IAS Issues Threat Alert Regarding The Latest Digital Ad fraud Scheme

The industry’s key weapon against ad fraud has been compromised, allowing fraudsters to pilfer media spend. Ad. txt files were ideally launched three years ago by the IAB’s Tech Lab to help the ad industry combat ad fraud but instead has become a conduit for it. 

It is an initiative to improve transparency in programmatic advertising. The tool was introduced by IAB for publishers and distributors to list all companies that are authorized to sell ads. Essentially, it will also show when an advertiser buys ads directly from the publishers or authorized ad tech vendors and also highlight those sites that do not use an ads.txt file.

However, in reality, since the ad.txt tool launched, fraudsters have exploited the opportunity where the buyers do not check the lists with bots that generate fake browser data and create fabricated URLs in order to steal advertiser’s media spend. 404bot is the perfect example of this type of fraud.

This botnet involves a practice called domain spoofing, where the fraudster impersonates the publisher’s webpage.

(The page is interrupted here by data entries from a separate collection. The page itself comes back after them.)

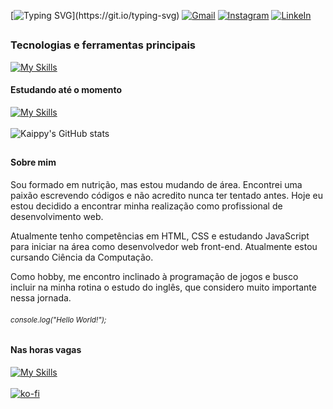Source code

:[![Typing SVG](https://readme-typing-svg.herokuapp.com/?color=f5f2f2&size=25&center=false&vCenter=false&width=1000&lines=Oi,+meu+nome+é+Kaippy+Canijo;Seja+bem-vindo+ao+meu+perfil!)](https://git.io/typing-svg)
[![Gmail](https://img.shields.io/badge/Gmail-D14836?style=for-the-badge&logo=gmail&logoColor=white)](mailto:kaippy.canijo@gmail.com)
[![Instagram](https://img.shields.io/badge/Instagram-E4405F?style=for-the-badge&logo=instagram&logoColor=white)](https://www.instagram.com/kcanijo/)
[![LinkeIn](https://img.shields.io/badge/LinkedIn-0077B5?style=for-the-badge&logo=linkedin&logoColor=white)](https://www.linkedin.com/in/kaippy-canijo/)
##

### Tecnologias e ferramentas principais
[![My Skills](https://skillicons.dev/icons?i=html,css,git)](https://skillicons.dev)
<br>
#### Estudando até o momento
[![My Skills](https://skillicons.dev/icons?i=cs,dotnet,git)](https://skillicons.dev)
<br>
<br>
![Kaippy's GitHub stats](https://github-readme-stats.vercel.app/api/top-langs/?username=Kaippy&layout=compact&locale=pt-br&bg_color=0051&text_color=fff&title_color=fff&border_radius=6)
##

#### Sobre mim
Sou formado em nutrição, mas estou mudando de área. Encontrei uma paixão escrevendo códigos e não acredito nunca ter tentado antes. Hoje eu estou decidido a encontrar minha realização como profissional de desenvolvimento web.

Atualmente tenho competências em HTML, CSS e estudando JavaScript para iniciar na área como desenvolvedor web front-end. Atualmente estou cursando Ciência da Computação.

Como hobby, me encontro inclinado à programação de jogos e busco incluir na minha rotina o estudo do inglês, que considero muito importante nessa jornada.

###### <small><i>console.log("Hello World!");</i></small>

#### Nas horas vagas
[![My Skills](https://skillicons.dev/icons?i=godot,blende)](https://skillicons.dev)
<br><br>
[![ko-fi](https://ko-fi.com/img/githubbutton_sm.svg)](https://ko-fi.com/Y8Y1VWVHW)
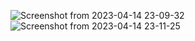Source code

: ![Screenshot from 2023-04-14 23-09-32](https://user-images.githubusercontent.com/85440350/232118117-82aca6fc-6050-4162-beaa-a6fbad53d262.png)
![Screenshot from 2023-04-14 23-11-25](https://user-images.githubusercontent.com/85440350/232118341-82a2d651-5494-4624-964b-c3998578b218.png)
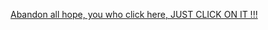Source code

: [Abandon all hope, you who click here, JUST CLICK ON IT !!!](https://milospopov007.github.io/Opioid-Overdose-Death-Prediction---University-of-Denver/)


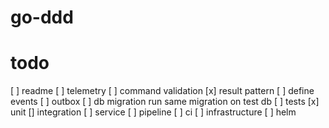 # go-ddd


# todo
[ ] readme
[ ] telemetry
[ ] command validation
[x] result pattern
[ ] define events
[ ] outbox
[ ] db migration run same migration on test db
[ ] tests
  [x] unit
  [] integration
  [ ] service
[ ] pipeline
  [ ] ci
[ ] infrastructure
  [ ] helm
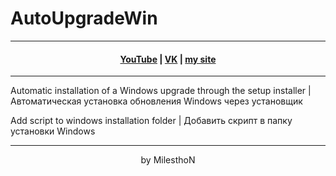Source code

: # AutoUpgradeWin
***
<h4 align="center"> <a href="https://www.youtube.com/channel/UCy2JxQdX8dT2Tbj4ykUkqFw">YouTube</a> | <a href="https://VK.com/id180544766">VK</a> | <a href="https://milesthon.github.io">my site</a> </h4>

***
Automatic installation of a Windows upgrade through the setup installer | Автоматическая установка обновления Windows через установщик

Add script to windows installation folder | Добавить скрипт в папку установки Windows

<div align="center">
  
***
by MilesthoN
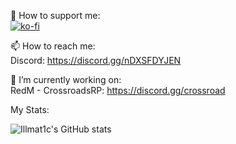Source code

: 🤝 How to support me:<br /> 
[![ko-fi](https://ko-fi.com/img/githubbutton_sm.svg)](https://ko-fi.com/M4M2LQLBM)

📫 How to reach me:<br /> 
Discord: https://discord.gg/nDXSFDYJEN
<br />

🔭 I’m currently working on:
<br />
RedM - CrossroadsRP: https://discord.gg/crossroad
<br /> 

My Stats: 

![Illmat1c's GitHub stats](https://github-readme-stats.vercel.app/api?username=mNm-server&show_icons=true&theme=tokyonight)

However, the 404bot holds no inventory. Domain spoofing allows slipping nonexisting URL into approved domain lists. To avoid any detection, the fake URL is a combination of two existing URLs. 

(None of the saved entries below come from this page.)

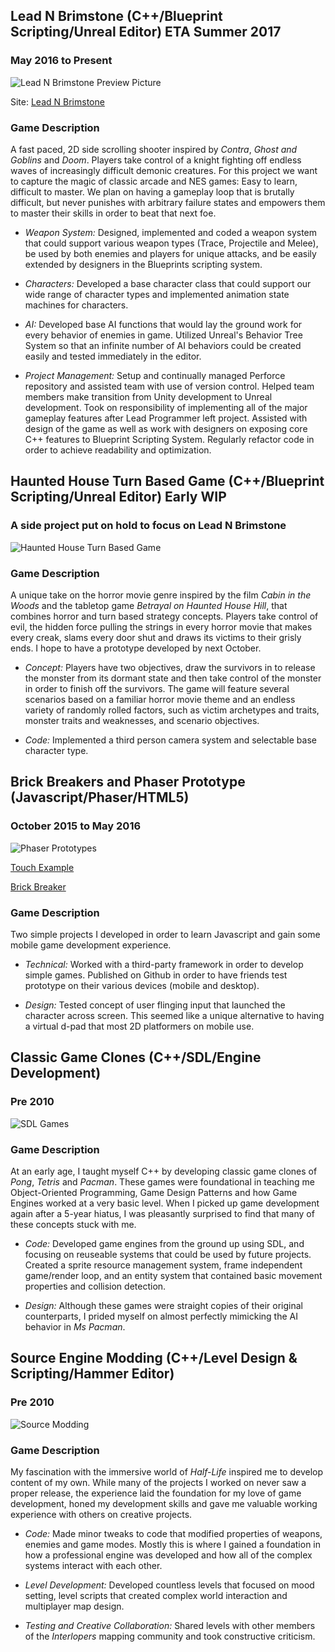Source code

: ## Lead N Brimstone (C++/Blueprint Scripting/Unreal Editor) ETA Summer 2017

### May 2016 to Present

![Lead N Brimstone Preview Picture](/assets/img/LnBPreview.png)

Site: [Lead N Brimstone](http://www.wadenkanestudios.com/#!projects/leadnbrimestone.html)

### Game Description
A fast paced, 2D side scrolling shooter inspired by _Contra_, _Ghost and Goblins_ and _Doom_. Players take control of a knight fighting off endless waves of increasingly difficult demonic creatures. For this project we want to capture the magic of classic arcade and NES games: Easy to learn, difficult to master. We plan on having a gameplay loop that is brutally difficult, but never punishes with arbitrary failure states and empowers them to master their skills in order to beat that next foe.

- *Weapon System:* Designed, implemented and coded a weapon system that could support various weapon types (Trace, Projectile and Melee), be used by both enemies and players for unique attacks, and be easily extended by designers in the Blueprints scripting system.

- *Characters:* Developed a base character class that could support our wide range of character types and implemented animation state machines for characters.

- *AI:* Developed base AI functions that would lay the ground work for every behavior of enemies in game. Utilized Unreal's Behavior Tree System so that an infinite number of AI behaviors could be created easily and tested immediately in the editor.

- *Project Management:* Setup and continually managed Perforce repository and assisted team with use of version control. Helped team members make transition from Unity development to Unreal development. Took on responsibility of implementing all of the major gameplay features after Lead Programmer left project. Assisted with design of the game as well as work with designers on exposing core C++ features to Blueprint Scripting System. Regularly refactor code in order to achieve readability and optimization.

## Haunted House Turn Based Game (C++/Blueprint Scripting/Unreal Editor) Early WIP

### A side project put on hold to focus on Lead N Brimstone

![Haunted House Turn Based Game](/assets/img/HHTBSPreview.png)

### Game Description
A unique take on the horror movie genre inspired by the film _Cabin in the Woods_ and the tabletop game _Betrayal on Haunted House Hill_, that combines horror and turn based strategy concepts. Players take control of evil, the hidden force pulling the strings in every horror movie that makes every creak, slams every door shut and draws its victims to their grisly ends. I hope to have a prototype developed by next October.

- *Concept:* Players have two objectives, draw the survivors in to release the monster from its dormant state and then take control of the monster in order to finish off the survivors. The game will feature several scenarios based on a familiar horror movie theme and an endless variety of randomly rolled factors, such as victim archetypes and traits, monster traits and weaknesses, and scenario objectives.

- *Code:* Implemented a third person camera system and selectable base character type.

## Brick Breakers and Phaser Prototype (Javascript/Phaser/HTML5)

### October 2015 to May 2016

![Phaser Prototypes](/assets/img/PhaserPreview.png)

[Touch Example](/phaser-games/PixiGame/pixigame.html)

[Brick Breaker](/phaser-games/BrickBreaker/brickbreaker.html)

### Game Description
Two simple projects I developed in order to learn Javascript and gain some mobile game development experience.

- *Technical:* Worked with a third-party framework in order to develop simple games. Published on Github in order to have friends test prototype on their various devices (mobile and desktop).

- *Design:* Tested concept of user flinging input that launched the character across screen. This seemed like a unique alternative to having a virtual d-pad that most 2D platformers on mobile use.

## Classic Game Clones (C++/SDL/Engine Development)

### Pre 2010

![SDL Games](/assets/img/SDLPreview.png)

### Game Description
At an early age, I taught myself C++ by developing classic game clones of _Pong_, _Tetris_ and _Pacman_. These games were foundational in teaching me Object-Oriented Programming, Game Design Patterns and how Game Engines worked at a very basic level. When I picked up game development again after a 5-year hiatus, I was pleasantly surprised to find that many of these concepts stuck with me.

- *Code:* Developed game engines from the ground up using SDL, and focusing on reuseable systems that could be used by future projects. Created a sprite resource management system, frame independent game/render loop, and an entity system that contained basic movement properties and collision detection.

- *Design:* Although these games were straight copies of their original counterparts, I prided myself on almost perfectly mimicking the AI behavior in _Ms Pacman_.

## Source Engine Modding (C++/Level Design & Scripting/Hammer Editor)

### Pre 2010

![Source Modding](/assets/img/SourcePreview.png)

### Game Description
My fascination with the immersive world of _Half-Life_ inspired me to develop content of my own. While many of the projects I worked on never saw a proper release, the experience laid the foundation for my love of game development, honed my development skills and gave me valuable working experience with others on creative projects.

- *Code:* Made minor tweaks to code that modified properties of weapons, enemies and game modes. Mostly this is where I gained a foundation in how a professional engine was developed and how all of the complex systems interact with each other.

- *Level Development:* Developed countless levels that focused on mood setting, level scripts that created complex world interaction and multiplayer map design.

- *Testing and Creative Collaboration:* Shared levels with other members of the _Interlopers_ mapping community and took constructive criticism.
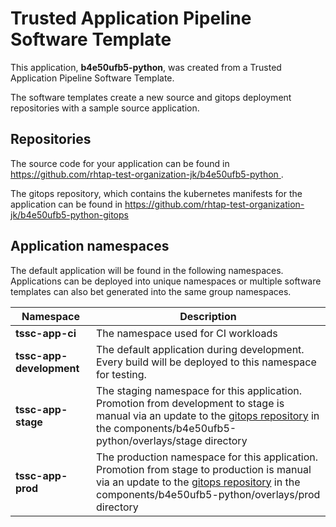 # Trusted Application Pipeline Software Template

This application, **b4e50ufb5-python**, was created from a Trusted Application Pipeline Software Template.

The software templates create a new source and gitops deployment repositories with a sample source application. 

## Repositories

The source code for your application can be found in [https://github.com/rhtap-test-organization-jk/b4e50ufb5-python ](https://github.com/rhtap-test-organization-jk/b4e50ufb5-python ).
 
The gitops repository, which contains the kubernetes manifests for the application can be found in 
[https://github.com/rhtap-test-organization-jk/b4e50ufb5-python-gitops ](https://github.com/rhtap-test-organization-jk/b4e50ufb5-python-gitops ) 

## Application namespaces 

The default application will be found in the following namespaces. Applications can be deployed into unique namespaces or multiple software templates can also bet generated into the same group namespaces.  

|  Namespace   |  Description   |  
| -------- | -------- |
| **tssc-app-ci** | The namespace used for CI workloads |
| **tssc-app-development** | The default application during development. Every build will be deployed to this namespace for testing. |
| **tssc-app-stage** | The staging namespace for this application. Promotion from development to stage is manual via an update to the [gitops repository](https://github.com/rhtap-test-organization-jk/b4e50ufb5-python-gitops ) in the components/b4e50ufb5-python/overlays/stage directory |
| **tssc-app-prod** | The production namespace for this application. Promotion from stage to production is manual via an update to the [gitops repository](https://github.com/rhtap-test-organization-jk/b4e50ufb5-python-gitops ) in the components/b4e50ufb5-python/overlays/prod directory |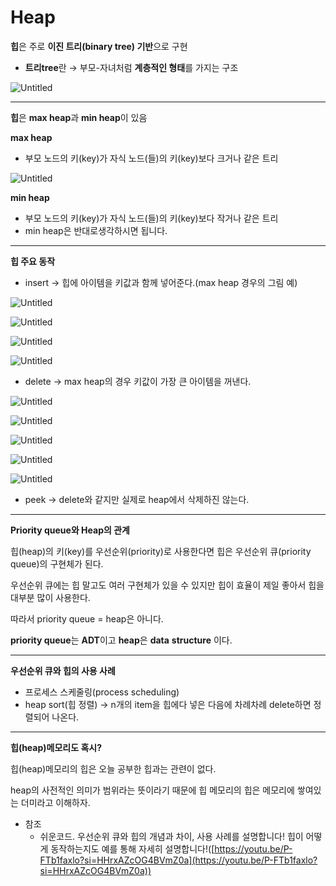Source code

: # Heap

**힙**은 주로 **이진 트리(binary tree) 기반**으로 구현

- **트리tree**란 → 부모-자녀처럼 **계층적인 형태**를 가지는 구조

![Untitled](https://github.com/limjoohyun2030/CS-study/blob/main/%EC%9E%90%EB%A3%8C%EA%B5%AC%EC%A1%B0/Heap/Untitled.png)

---

**힙**은 **max heap**과 **min heap**이 있음

**max heap**

- 부모 노드의 키(key)가 자식 노드(들)의 키(key)보다 크거나 같은 트리

![Untitled](https://github.com/limjoohyun2030/CS-study/blob/main/%EC%9E%90%EB%A3%8C%EA%B5%AC%EC%A1%B0/Heap/Untitled%201.png)

**min heap**

- 부모 노드의 키(key)가 자식 노드(들)의 키(key)보다 작거나 같은 트리
- min heap은 반대로생각하시면 됩니다.

---

**힙 주요 동작**

- insert → 힙에 아이템을 키값과 함께 넣어준다.(max heap 경우의 그림 예)

![Untitled](https://github.com/limjoohyun2030/CS-study/blob/main/%EC%9E%90%EB%A3%8C%EA%B5%AC%EC%A1%B0/Heap/Untitled%202.png)

![Untitled](https://github.com/limjoohyun2030/CS-study/blob/main/%EC%9E%90%EB%A3%8C%EA%B5%AC%EC%A1%B0/Heap/Untitled%203.png)

![Untitled](https://github.com/limjoohyun2030/CS-study/blob/main/%EC%9E%90%EB%A3%8C%EA%B5%AC%EC%A1%B0/Heap/Untitled%204.png)

![Untitled](https://github.com/limjoohyun2030/CS-study/blob/main/%EC%9E%90%EB%A3%8C%EA%B5%AC%EC%A1%B0/Heap/Untitled%205.png)

- delete → max heap의 경우 키값이 가장 큰 아이템을 꺼낸다.

![Untitled](https://github.com/limjoohyun2030/CS-study/blob/main/%EC%9E%90%EB%A3%8C%EA%B5%AC%EC%A1%B0/Heap/Untitled%206.png)

![Untitled](https://github.com/limjoohyun2030/CS-study/blob/main/%EC%9E%90%EB%A3%8C%EA%B5%AC%EC%A1%B0/Heap/Untitled%207.png)

![Untitled](https://github.com/limjoohyun2030/CS-study/blob/main/%EC%9E%90%EB%A3%8C%EA%B5%AC%EC%A1%B0/Heap/Untitled%208.png)

![Untitled](https://github.com/limjoohyun2030/CS-study/blob/main/%EC%9E%90%EB%A3%8C%EA%B5%AC%EC%A1%B0/Heap/Untitled%209.png)

![Untitled](https://github.com/limjoohyun2030/CS-study/blob/main/%EC%9E%90%EB%A3%8C%EA%B5%AC%EC%A1%B0/Heap/Untitled%2010.png)

- peek → delete와 같지만 실제로 heap에서 삭제하진 않는다.

---

**Priority queue와 Heap의 관계**

힙(heap)의 키(key)를 우선순위(priority)로 사용한다면 힙은 우선순위 큐(priority queue)의 구현체가 된다.

우선순위 큐에는 힙 말고도 여러 구현체가 있을 수 있지만 힙이 효율이 제일 좋아서 힙을 대부분 많이 사용한다.

따라서 priority queue = heap은 아니다.

**priority queue**는 **ADT**이고 **heap**은 **data** **structure** 이다.

---

**우선순위 큐와 힙의 사용 사례**

- 프로세스 스케줄링(process scheduling)
- heap sort(힙 정렬) → n개의 item을 힙에다 넣은 다음에 차례차례 delete하면 정렬되어 나온다.

---

**힙(heap)메모리도 혹시?**

힙(heap)메모리의 힙은 오늘 공부한 힙과는 관련이 없다.

heap의 사전적인 의미가 범위라는 뜻이라기 때문에 힙 메모리의 힙은 메모리에 쌓여있는 더미라고 이해하자.

- 참조
    - 쉬운코드. 우선순위 큐와 힙의 개념과 차이, 사용 사례를 설명합니다! 힙이 어떻게 동작하는지도 예를 통해 자세히 설명합니다!([https://youtu.be/P-FTb1faxlo?si=HHrxAZcOG4BVmZ0a](https://youtu.be/P-FTb1faxlo?si=HHrxAZcOG4BVmZ0a))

Now spoof domains are receiving ad calls, the challenge is to deceive the audience to ‘ watch’  the video ads. For this, 404 takes advantage of a Bunitu Trojan. The Trojan infects internet users with malware that allows fraudsters to connect to their devices. Once connected, the fraudster can use the infected ID to generate ad calls that appear from legitimate sources. The whole process of buying ads from the seller and inventory appears to be legitimate while there is nothing in reality.

Integral Ad Science(IAS) has uncovered the bot scheme that has affected many high and low publishers which have one thing in common: large ads txt list and has stolen at least US$15 million of advertiser’s money- a number that continues to grow. 

The fraud scheme is similar to 3ve and Hyphbot, the main signature of the 404bot is extensive domain-spoofing, where URL is fabricated at browser level which means the data from the browsers is fake. 404bot has been building networks gradually over the years ensuring that they are not easily detectable to the human eye.

Botnet’s Origin:

The IAS Threat Lab first spotted a rise in domain spoofing activity in 2018. Evgeny Shmelkov, head of the IAS Threat Lab said,

“We detect bots and protect our customers from their effects every day. The 404bot has been active since 2018 and its unchecked growth now warrants industry action.”

In September 2018, the botnet activity increased and remained high till the start of November 2018, when it abruptly dropped. However, around the same time another botnet, 3ve was taken down by cybersecurity and ad verification firm White Ops. IAS assumed both events were related, but the timing of 3ve takedown didn’t match with the drop in activity of the botnet it was monitoring. After 5 months of low activity, 404bot traffic increased again in mid-April, 2019 and then dropped in September 2019.

                                                                                                                        

In its white paper, IAS explains,

“We can only hypothesise the true reason for this subsequent drop in activity of the botnet, but based on/ previous observation, we know that 404bot activity could spike again at any time.”

Conservative estimates suggest that 404bot’s activity between April 2019 to September 2019 affected over 600 million ads. It has affected over 1.5 billion video ads across the U.K, the U.S.A, Canada, and Australia. Assuming video ads price in a single-digit dollar, an average individual fraudster makes at least $15 million a year.

Drawbacks of Ads.Text files

The 404bot capitalizes on unaudited ads.text files and its vulnerabilities. Meanwhile, ads.txt files continue to be longer and become an easier place for fraudsters to hide. The longer the ads.txt list, the harder to audit for unauthorized sellers. According to IAS, the only link between all publishers that were impersonated by the bot was that they all had long lists of ad tech vendors in their ad.txts files. Evgeny Shmelkov said,

“This discovery left us wondering if publishers were not properly vetting resellers, or if they were simply using Ads.txt on their websites as a formality. The former, if true, defeats the core purpose of Ads.txt’s existence.” 

“We are learning from this bot that it is crucial to continuously audit and update Ads.txt files.”

The IAS threat lab detects bots regularly and to reduce unnecessary panic, it refrains to divulge details from every discovery. However, due to no sign of 404bot shutting down, IAS is sharing details to help other players in the ad-tech ecosystem to clean up the inventory. They are closely working with publishers and IAB Tech Lab to improve the ads.txt model to limit frauds like 404bot. 

Meanwhile, Dan Larden, managing partner of product and partnerships at programmatic agency Infectious Media said, companies buying and selling media aren’t set up properly to audit any trade. He further added,

“Programmatic advertisers need to be pushing ad tech vendors for more log-level data so that they can see where the wastage is on the media that’s being bought.”